- Opening Delimiter -
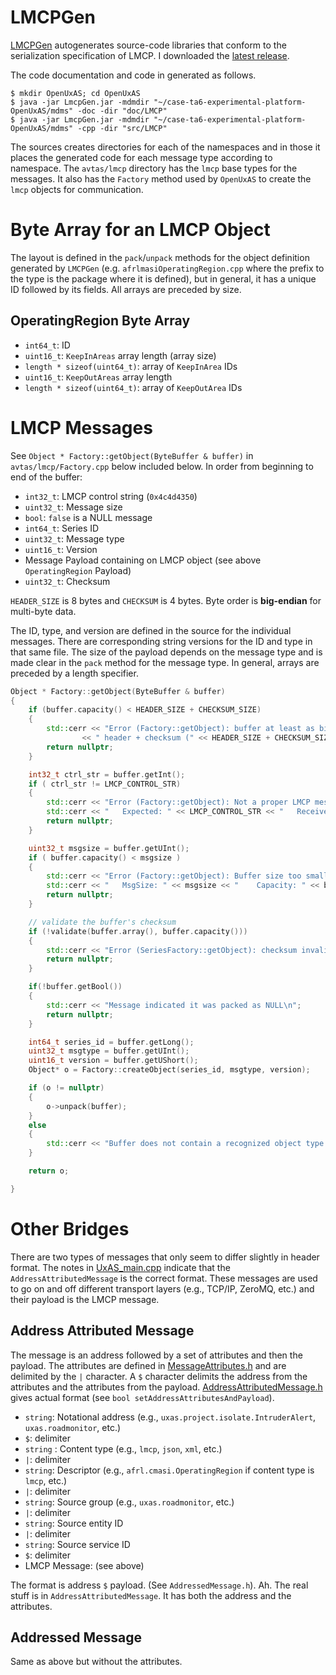 # LMCPGen

[LMCPGen](https://github.com/afrl-rq/LmcpGen) autogenerates source-code libraries that conform to the serialization specification of LMCP. I downloaded the [latest release](https://github.com/afrl-rq/LmcpGen/releases).

The code documentation and code in generated as follows.

```
$ mkdir OpenUxAS; cd OpenUxAS
$ java -jar LmcpGen.jar -mdmdir "~/case-ta6-experimental-platform-OpenUxAS/mdms" -doc -dir "doc/LMCP"
$ java -jar LmcpGen.jar -mdmdir "~/case-ta6-experimental-platform-OpenUxAS/mdms" -cpp -dir "src/LMCP"
```

The sources creates directories for each of the namespaces and in those it places the generated code for each message type according to namespace. The `avtas/lmcp` directory has the `lmcp` base types for the messages. It also has the `Factory` method used by `OpenUxAS` to create the `lmcp` objects for communication.

# Byte Array for an LMCP Object

The layout is defined in the `pack`/`unpack` methods for the object definition generated by `LMCPGen` (e.g. `afrlmasiOperatingRegion.cpp` where the prefix to the type is the package where it is defined), but in general, it has a unique ID followed by its fields. All arrays are preceded by size.

## OperatingRegion Byte Array

  * `int64_t`: ID
  * `uint16_t`: `KeepInAreas` array length (array size)
  * `length * sizeof(uint64_t)`: array of `KeepInArea` IDs
  * `uint16_t`: `KeepOutAreas` array length
  * `length * sizeof(uint64_t)`: array of `KeepOutArea` IDs

# LMCP Messages

See `Object * Factory::getObject(ByteBuffer & buffer)` in `avtas/lmcp/Factory.cpp` below included below. In order from beginning to end of the buffer:

  * `int32_t`: LMCP control string (`0x4c4d4350`)
  * `uint32_t`: Message size
  * `bool`: `false` is a NULL message
  * `int64_t`: Series ID
  * `uint32_t`: Message type
  * `uint16_t`: Version
  *  Message Payload containing on LMCP object (see above `OperatingRegion` Payload)
  * `uint32_t`: Checksum

`HEADER_SIZE` is 8 bytes and `CHECKSUM` is 4 bytes. Byte order is **big-endian** for multi-byte data.

The ID, type, and version are defined in the source for the individual messages. There are corresponding string versions for the ID and type in that same file. The size of the payload depends on the message type and is made clear in the `pack` method for the message type. In general, arrays are preceded by a length specifier.

```cpp
Object * Factory::getObject(ByteBuffer & buffer)
{
    if (buffer.capacity() < HEADER_SIZE + CHECKSUM_SIZE)
    {
        std::cerr << "Error (Factory::getObject): buffer at least as big as"
                << " header + checksum (" << HEADER_SIZE + CHECKSUM_SIZE << ").\n";
        return nullptr;
    }

    int32_t ctrl_str = buffer.getInt();
    if ( ctrl_str != LMCP_CONTROL_STR)
    {
        std::cerr << "Error (Factory::getObject): Not a proper LMCP message.";
        std::cerr << "   Expected: " << LMCP_CONTROL_STR << "   Received: " << ctrl_str << std::endl;
        return nullptr;
    }

    uint32_t msgsize = buffer.getUInt();
    if ( buffer.capacity() < msgsize )
    {
        std::cerr << "Error (Factory::getObject): Buffer size too small for packed object.";
        std::cerr << "   MsgSize: " << msgsize << "    Capacity: " << buffer.capacity() << std::endl;
        return nullptr;
    }

    // validate the buffer's checksum
    if (!validate(buffer.array(), buffer.capacity()))
    {
        std::cerr << "Error (SeriesFactory::getObject): checksum invalid.\n";
        return nullptr;
    }

    if(!buffer.getBool())
    {
        std::cerr << "Message indicated it was packed as NULL\n";
        return nullptr;
    }

    int64_t series_id = buffer.getLong();
    uint32_t msgtype = buffer.getUInt();
    uint16_t version = buffer.getUShort();
    Object* o = Factory::createObject(series_id, msgtype, version);

    if (o != nullptr)
    {
        o->unpack(buffer);
    }
    else
    {
        std::cerr << "Buffer does not contain a recognized object type. \n";
    }

    return o;

}
```

# Other Bridges

There are two types of messages that only seem to differ slightly in header format. The notes in [UxAS_main.cpp](https://github.com/loonwerks/case-ta6-experimental-platform-OpenUxAS/blob/develop-case-ta6/src/UxAS_Main.cpp) indicate that the `AddressAttributedMessage` is the correct format. These messages are used to go on and off different transport layers (e.g., TCP/IP, ZeroMQ, etc.) and their payload is the LMCP message.

## Address Attributed Message

The message is an address followed by a set of attributes and then the payload. The attributes are defined in [MessageAttributes.h](https://github.com/loonwerks/case-ta6-experimental-platform-OpenUxAS/blob/develop-case-ta6/src/Communications/MessageAttributes.h) and are delimited by the `|` character. A `$` character delimits the address from the attributes and the attributes from the payload. [AddressAttributedMessage.h](https://github.com/loonwerks/case-ta6-experimental-platform-OpenUxAS/blob/develop-case-ta6/src/Communications/AddressedAttributedMessage.h) gives actual format (see `bool setAddressAttributesAndPayload`).


  * `string`: Notational address (e.g., `uxas.project.isolate.IntruderAlert`, `uxas.roadmonitor`, etc.)
  * `$`: delimiter
  * `string` : Content type (e.g., `lmcp`, `json`, `xml`, etc.)
  * `|`: delimiter
  * `string`: Descriptor (e.g., `afrl.cmasi.OperatingRegion` if content type is `lmcp`, etc.)
  * `|`: delimiter
  * `string`: Source group (e.g., `uxas.roadmonitor`, etc.)
  * `|`: delimiter
  * `string`: Source entity ID
  * `|`: delimiter
  * `string`: Source service ID
  * `$`: delimiter
  * LMCP Message: (see above)

The format is address `$` payload. (See `AddressedMessage.h`). Ah. The real stuff is in `AddressAttributedMessage`. It has both the address and the attributes.

## Addressed Message

Same as above but without the attributes.
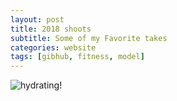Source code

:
 ```yaml
---
layout: post
title: 2018 shoots
subtitle: Some of my Favorite takes
categories: website
tags: [gibhub, fitness, model]
---
```


![hydrating!](/assets/images/san-juan-mountains.jpg "San Juan Mountains")
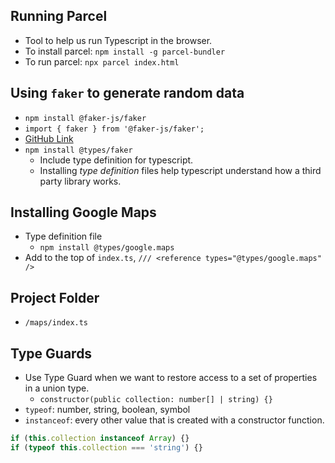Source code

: ## Running Parcel

- Tool to help us run Typescript in the browser.
- To install parcel: `npm install -g parcel-bundler`
- To run parcel: `npx parcel index.html`

## Using `faker` to generate random data

- `npm install @faker-js/faker`
- `import { faker } from '@faker-js/faker';`
- [GitHub Link](https://github.com/faker-js/faker)
- `npm install @types/faker`
  - Include type definition for typescript.
  - Installing _type definition_ files help typescript understand how a third party library works.

## Installing Google Maps

- Type definition file
  - `npm install @types/google.maps`
- Add to the top of `index.ts`, `/// <reference types="@types/google.maps" />`

## Project Folder

- `/maps/index.ts`

## Type Guards

- Use Type Guard when we want to restore access to a set of properties in a union type.
    - `constructor(public collection: number[] | string) {}`
- `typeof`: number, string, boolean, symbol
- `instanceof`: every other value that is created with a constructor function.

```ts
if (this.collection instanceof Array) {}
if (typeof this.collection === 'string') {}
```
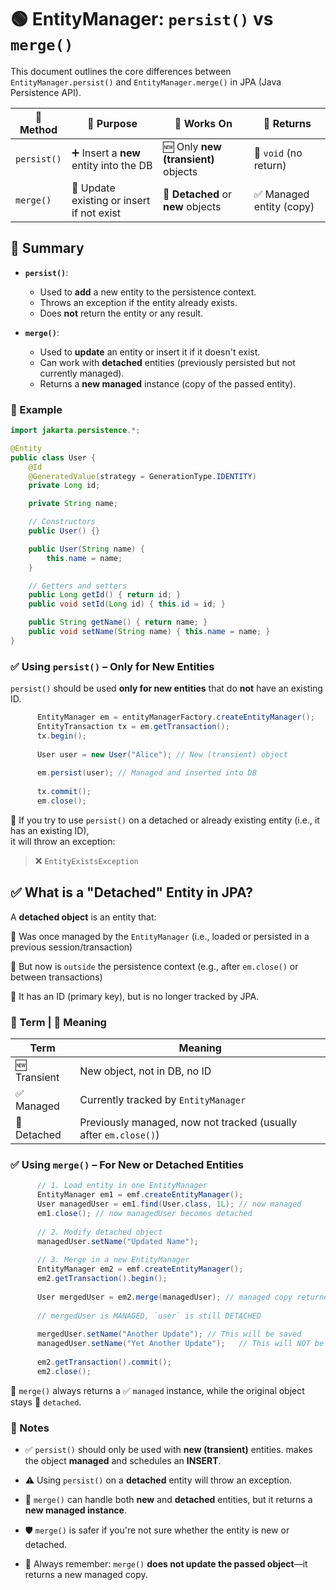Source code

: # 🟢 EntityManager: `persist()` vs `merge()`

This document outlines the core differences between `EntityManager.persist()` and `EntityManager.merge()` in JPA (Java Persistence API).

| 🧠 **Method**     | 🎯 **Purpose**                         | 🧩 **Works On**                     | 🔁 **Returns**         |
|------------------|----------------------------------------|-------------------------------------|------------------------|
| `persist()`      | ➕ Insert a **new** entity into the DB | 🆕 Only **new (transient)** objects | 🚫 `void` (no return)  |
| `merge()`        | 🔄 Update existing or insert if not exist | 🔌 **Detached** or **new** objects | ✅ Managed entity (copy) |


## 📌 Summary

- **`persist()`**:
  - Used to **add** a new entity to the persistence context.
  - Throws an exception if the entity already exists.
  - Does **not** return the entity or any result.

- **`merge()`**:
  - Used to **update** an entity or insert it if it doesn't exist.
  - Can work with **detached** entities (previously persisted but not currently managed).
  - Returns a **new managed** instance (copy of the passed entity).

### 🧪 Example
``` java
import jakarta.persistence.*;

@Entity
public class User {
    @Id
    @GeneratedValue(strategy = GenerationType.IDENTITY)
    private Long id;

    private String name;

    // Constructors
    public User() {}

    public User(String name) {
        this.name = name;
    }

    // Getters and setters
    public Long getId() { return id; }
    public void setId(Long id) { this.id = id; }

    public String getName() { return name; }
    public void setName(String name) { this.name = name; }
}

```

### ✅ Using `persist()` – Only for New Entities  
`persist()` should be used **only for new entities** that do **not** have an existing ID.
``` java
      EntityManager em = entityManagerFactory.createEntityManager();
      EntityTransaction tx = em.getTransaction();
      tx.begin();
      
      User user = new User("Alice"); // New (transient) object
      
      em.persist(user); // Managed and inserted into DB
      
      tx.commit();
      em.close();
```
🔹 If you try to use `persist()` on a detached or already existing entity (i.e., it has an existing ID),  
it will throw an exception:

> ❌ `EntityExistsException`

## ✅ What is a "Detached" Entity in JPA?

A **detached object** is an entity that:

🔹 Was once managed by the `EntityManager` (i.e., loaded or persisted in a previous session/transaction)

🔹 But now is `outside` the persistence context (e.g., after `em.close()` or between transactions)

🔹 It has an ID (primary key), but is no longer tracked by JPA.

### 📘 Term | 🧠 Meaning

| Term       | Meaning                                                                     |
|------------|-----------------------------------------------------------------------------|
| 🆕 Transient | New object, not in DB, no ID                                              |
| ✅ Managed   | Currently tracked by `EntityManager`                                      |
| 🔄 Detached  | Previously managed, now not tracked (usually after `em.close()`)          |

### ✅ Using `merge()` – For New or Detached Entities
``` java
      // 1. Load entity in one EntityManager
      EntityManager em1 = emf.createEntityManager();
      User managedUser = em1.find(User.class, 1L); // now managed
      em1.close(); // now managedUser becomes detached
      
      // 2. Modify detached object
      managedUser.setName("Updated Name");
      
      // 3. Merge in a new EntityManager
      EntityManager em2 = emf.createEntityManager();
      em2.getTransaction().begin();
      
      User mergedUser = em2.merge(managedUser); // managed copy returned
      
      // mergedUser is MANAGED, `user` is still DETACHED
      
      mergedUser.setName("Another Update"); // This will be saved
      managedUser.setName("Yet Another Update");   // This will NOT be saved 
      
      em2.getTransaction().commit();
      em2.close();
```
🔄 `merge()` always returns a ✅ `managed` instance, while the original object stays 🔄 `detached`.

### 📝 Notes

- ✅ `persist()` should only be used with **new (transient)** entities. makes the object **managed** and schedules an **INSERT**.
- ⚠️ Using `persist()` on a **detached** entity will throw an exception.

- 🔁 `merge()` can handle both **new** and **detached** entities, but it returns a **new managed instance**.
- 🛡️ `merge()` is safer if you're not sure whether the entity is new or detached.
- 🧼 Always remember: `merge()` **does not update the passed object**—it returns a new managed copy.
- Closing Delimiter -
After locating the line with "if content type" above, return that line and every later line through the one with "Message: (see above)", word for word and with nothing else.

  * `string`: Descriptor (e.g., `afrl.cmasi.OperatingRegion` if content type is `lmcp`, etc.)
  * `|`: delimiter
  * `string`: Source group (e.g., `uxas.roadmonitor`, etc.)
  * `|`: delimiter
  * `string`: Source entity ID
  * `|`: delimiter
  * `string`: Source service ID
  * `$`: delimiter
  * LMCP Message: (see above)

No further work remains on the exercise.